■ Work order ■
What are the lines, written out exactly, from the one containing "[Chips del Ordenador" to the end of the entries below? Include both ends and nothing more.

■ Extracted material ■
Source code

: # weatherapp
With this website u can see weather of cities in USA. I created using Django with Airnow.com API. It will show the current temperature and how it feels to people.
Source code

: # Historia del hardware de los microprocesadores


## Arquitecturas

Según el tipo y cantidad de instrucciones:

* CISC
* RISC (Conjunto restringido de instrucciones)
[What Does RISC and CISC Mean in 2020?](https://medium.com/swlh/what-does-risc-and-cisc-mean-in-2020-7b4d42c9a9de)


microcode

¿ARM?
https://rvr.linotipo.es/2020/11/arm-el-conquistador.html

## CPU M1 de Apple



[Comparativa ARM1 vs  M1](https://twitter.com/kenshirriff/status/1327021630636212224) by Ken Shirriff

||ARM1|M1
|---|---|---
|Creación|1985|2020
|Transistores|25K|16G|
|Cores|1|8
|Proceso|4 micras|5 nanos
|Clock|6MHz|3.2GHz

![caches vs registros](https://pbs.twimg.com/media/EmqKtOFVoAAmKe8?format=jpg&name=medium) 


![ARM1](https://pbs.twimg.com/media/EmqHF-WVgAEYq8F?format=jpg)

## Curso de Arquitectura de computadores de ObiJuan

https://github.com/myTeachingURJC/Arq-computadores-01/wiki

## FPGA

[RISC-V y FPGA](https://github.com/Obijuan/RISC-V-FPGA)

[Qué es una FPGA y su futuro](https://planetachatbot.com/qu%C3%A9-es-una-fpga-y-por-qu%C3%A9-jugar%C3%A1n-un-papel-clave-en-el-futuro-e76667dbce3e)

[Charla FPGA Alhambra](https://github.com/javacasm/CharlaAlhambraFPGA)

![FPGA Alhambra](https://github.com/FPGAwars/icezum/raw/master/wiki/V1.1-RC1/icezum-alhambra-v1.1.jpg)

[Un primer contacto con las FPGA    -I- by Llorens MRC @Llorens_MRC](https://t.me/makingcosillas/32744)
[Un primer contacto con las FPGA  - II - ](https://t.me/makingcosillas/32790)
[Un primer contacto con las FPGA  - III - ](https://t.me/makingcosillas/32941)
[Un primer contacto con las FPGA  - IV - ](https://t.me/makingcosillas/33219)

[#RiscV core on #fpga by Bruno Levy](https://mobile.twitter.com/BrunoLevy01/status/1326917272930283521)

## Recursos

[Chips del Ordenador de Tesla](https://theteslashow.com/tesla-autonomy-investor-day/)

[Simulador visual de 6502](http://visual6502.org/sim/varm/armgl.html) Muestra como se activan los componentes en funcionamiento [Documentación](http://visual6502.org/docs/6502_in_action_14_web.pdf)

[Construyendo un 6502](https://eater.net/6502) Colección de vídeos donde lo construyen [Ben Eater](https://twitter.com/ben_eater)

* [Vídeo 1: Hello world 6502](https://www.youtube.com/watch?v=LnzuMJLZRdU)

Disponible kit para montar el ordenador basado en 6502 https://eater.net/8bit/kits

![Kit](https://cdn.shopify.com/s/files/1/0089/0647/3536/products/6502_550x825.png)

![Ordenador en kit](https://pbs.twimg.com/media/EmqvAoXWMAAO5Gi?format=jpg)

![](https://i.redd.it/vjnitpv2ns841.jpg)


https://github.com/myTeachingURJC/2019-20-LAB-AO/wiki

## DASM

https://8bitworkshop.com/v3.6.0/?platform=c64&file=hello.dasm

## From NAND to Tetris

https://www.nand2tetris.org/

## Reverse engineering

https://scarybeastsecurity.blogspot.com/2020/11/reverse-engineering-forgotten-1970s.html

■ Answer below ■
[Chips del Ordenador de Tesla](https://theteslashow.com/tesla-autonomy-investor-day/)

[Simulador visual de 6502](http://visual6502.org/sim/varm/armgl.html) Muestra como se activan los componentes en funcionamiento [Documentación](http://visual6502.org/docs/6502_in_action_14_web.pdf)

[Construyendo un 6502](https://eater.net/6502) Colección de vídeos donde lo construyen [Ben Eater](https://twitter.com/ben_eater)

* [Vídeo 1: Hello world 6502](https://www.youtube.com/watch?v=LnzuMJLZRdU)

Disponible kit para montar el ordenador basado en 6502 https://eater.net/8bit/kits

![Kit](https://cdn.shopify.com/s/files/1/0089/0647/3536/products/6502_550x825.png)

![Ordenador en kit](https://pbs.twimg.com/media/EmqvAoXWMAAO5Gi?format=jpg)

![](https://i.redd.it/vjnitpv2ns841.jpg)


https://github.com/myTeachingURJC/2019-20-LAB-AO/wiki

## DASM

https://8bitworkshop.com/v3.6.0/?platform=c64&file=hello.dasm

## From NAND to Tetris

https://www.nand2tetris.org/

## Reverse engineering

https://scarybeastsecurity.blogspot.com/2020/11/reverse-engineering-forgotten-1970s.html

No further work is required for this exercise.